(Beginning of Data extract)

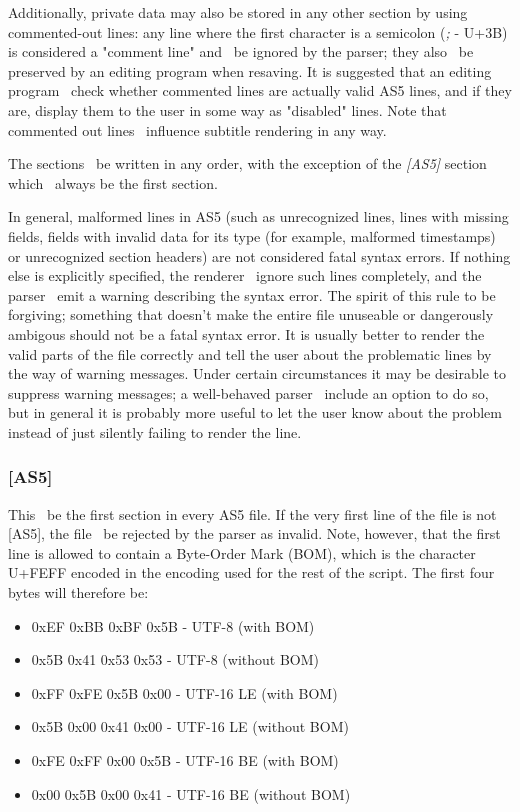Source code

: \documentclass{spec}
\begin{document}
Additionally, private data may also be stored in any other section by using commented-out
lines: any line where the first character is a semicolon (\textit{;} - U+3B) is considered a
"comment line" and \must\ be ignored by the parser; they also \must\ be preserved by an editing program
when resaving. It is suggested that an editing program \should\ check whether commented lines are
actually valid AS5 lines, and if they are, display them to the user in some way as "disabled" lines.
Note that commented out lines \mustnot\ influence subtitle rendering in any way.

The sections \may\ be written in any order, with the exception of the \emph{[AS5]} section which
\must\ always be the first section.

In general, malformed lines in AS5 (such as unrecognized lines, lines with missing fields, fields
with invalid data for its type (for example, malformed timestamps) or unrecognized section headers)
are not considered fatal syntax errors. If nothing else is explicitly specified, the renderer \must\
ignore such lines completely, and the parser \should\ emit a warning describing the syntax error. The
spirit of this rule to be forgiving; something that doesn't make the entire file unuseable or dangerously
ambigous should not be a fatal syntax error. It is usually better to render the valid parts of the file
correctly and tell the user about the problematic lines by the way of warning messages. Under certain
circumstances it may be desirable to suppress warning messages; a well-behaved parser \should\ include
an option to do so, but in general it is probably more useful to let the user know about the problem
instead of just silently failing to render the line.

\subsubsection{[AS5]}
This \must\ be the first section in every AS5 file. If the very first line of the file is not
[AS5], the file \must\ be rejected by the parser as invalid. Note, however, that the first
line is allowed to contain a Byte-Order Mark (BOM), which is the character U+FEFF encoded in
the encoding used for the rest of the script\cite{Unicode BOM}. The first four bytes will therefore be:

\begin{itemize}
\item 0xEF 0xBB 0xBF 0x5B - UTF-8 (with BOM)
\item 0x5B 0x41 0x53 0x53 - UTF-8 (without BOM)
\item 0xFF 0xFE 0x5B 0x00 - UTF-16 LE (with BOM)
\item 0x5B 0x00 0x41 0x00 - UTF-16 LE (without BOM)
\item 0xFE 0xFF 0x00 0x5B - UTF-16 BE (with BOM)
\item 0x00 0x5B 0x00 0x41 - UTF-16 BE (without BOM)
\end{itemize}
\end{document}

(End of Data extract)

> **What to produce**: Could you state how many lines of the data include the word "editing"? Only the number is needed.

> **Answer**: 2